### Source texts of formatted documents:
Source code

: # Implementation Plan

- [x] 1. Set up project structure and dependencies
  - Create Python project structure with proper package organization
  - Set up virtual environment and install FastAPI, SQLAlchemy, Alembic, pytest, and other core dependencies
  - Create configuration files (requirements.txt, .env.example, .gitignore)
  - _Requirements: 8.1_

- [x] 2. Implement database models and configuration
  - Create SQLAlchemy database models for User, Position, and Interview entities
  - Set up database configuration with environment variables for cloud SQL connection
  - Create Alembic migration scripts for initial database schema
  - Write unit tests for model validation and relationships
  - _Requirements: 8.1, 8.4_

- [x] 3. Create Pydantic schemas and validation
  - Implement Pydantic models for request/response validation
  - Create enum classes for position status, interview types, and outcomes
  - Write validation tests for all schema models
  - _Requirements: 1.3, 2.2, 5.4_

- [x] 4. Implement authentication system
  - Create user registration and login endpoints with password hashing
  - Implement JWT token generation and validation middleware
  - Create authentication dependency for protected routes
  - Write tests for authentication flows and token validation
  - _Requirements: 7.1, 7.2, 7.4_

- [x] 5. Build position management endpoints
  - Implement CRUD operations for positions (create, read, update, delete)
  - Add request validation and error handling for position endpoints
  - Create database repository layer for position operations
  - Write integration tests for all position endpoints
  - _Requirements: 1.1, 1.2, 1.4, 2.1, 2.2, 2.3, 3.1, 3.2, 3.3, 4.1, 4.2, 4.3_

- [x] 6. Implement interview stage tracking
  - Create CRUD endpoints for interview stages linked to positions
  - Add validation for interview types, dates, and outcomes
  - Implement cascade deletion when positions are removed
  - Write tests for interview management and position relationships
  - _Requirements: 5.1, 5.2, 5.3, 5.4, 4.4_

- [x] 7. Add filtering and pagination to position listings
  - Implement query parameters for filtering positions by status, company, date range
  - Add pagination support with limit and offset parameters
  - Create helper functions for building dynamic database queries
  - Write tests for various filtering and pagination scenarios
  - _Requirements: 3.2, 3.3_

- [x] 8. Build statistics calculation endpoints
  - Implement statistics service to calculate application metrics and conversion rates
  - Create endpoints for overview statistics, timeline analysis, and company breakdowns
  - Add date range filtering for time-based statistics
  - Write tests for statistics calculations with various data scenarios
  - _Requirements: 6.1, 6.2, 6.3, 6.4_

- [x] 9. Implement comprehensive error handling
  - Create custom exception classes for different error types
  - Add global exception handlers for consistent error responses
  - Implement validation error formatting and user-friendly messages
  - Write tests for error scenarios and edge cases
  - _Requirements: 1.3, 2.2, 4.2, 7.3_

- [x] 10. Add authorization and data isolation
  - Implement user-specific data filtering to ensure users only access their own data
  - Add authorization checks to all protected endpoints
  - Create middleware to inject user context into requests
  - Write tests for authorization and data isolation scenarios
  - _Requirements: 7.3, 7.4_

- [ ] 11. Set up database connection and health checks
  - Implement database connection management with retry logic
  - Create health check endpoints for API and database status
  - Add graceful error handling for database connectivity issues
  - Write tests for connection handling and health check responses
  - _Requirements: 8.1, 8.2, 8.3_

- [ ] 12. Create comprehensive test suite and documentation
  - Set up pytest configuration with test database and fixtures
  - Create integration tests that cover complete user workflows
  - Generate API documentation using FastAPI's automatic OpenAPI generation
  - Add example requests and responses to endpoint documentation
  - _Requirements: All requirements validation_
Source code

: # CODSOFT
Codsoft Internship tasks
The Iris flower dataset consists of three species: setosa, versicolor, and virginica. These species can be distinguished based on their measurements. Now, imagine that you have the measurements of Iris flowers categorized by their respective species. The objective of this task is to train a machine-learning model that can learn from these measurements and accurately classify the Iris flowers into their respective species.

### EXERCISE REQUIREMENTS:
Could you return exactly the stretch of the data above that starts at the line with "- Create Python" and ends at the line with "- Write tests for authentication", both lines included?

### EXERCISE SOLUTION:
  - Create Python project structure with proper package organization
  - Set up virtual environment and install FastAPI, SQLAlchemy, Alembic, pytest, and other core dependencies
  - Create configuration files (requirements.txt, .env.example, .gitignore)
  - _Requirements: 8.1_

- [x] 2. Implement database models and configuration
  - Create SQLAlchemy database models for User, Position, and Interview entities
  - Set up database configuration with environment variables for cloud SQL connection
  - Create Alembic migration scripts for initial database schema
  - Write unit tests for model validation and relationships
  - _Requirements: 8.1, 8.4_

- [x] 3. Create Pydantic schemas and validation
  - Implement Pydantic models for request/response validation
  - Create enum classes for position status, interview types, and outcomes
  - Write validation tests for all schema models
  - _Requirements: 1.3, 2.2, 5.4_

- [x] 4. Implement authentication system
  - Create user registration and login endpoints with password hashing
  - Implement JWT token generation and validation middleware
  - Create authentication dependency for protected routes
  - Write tests for authentication flows and token validation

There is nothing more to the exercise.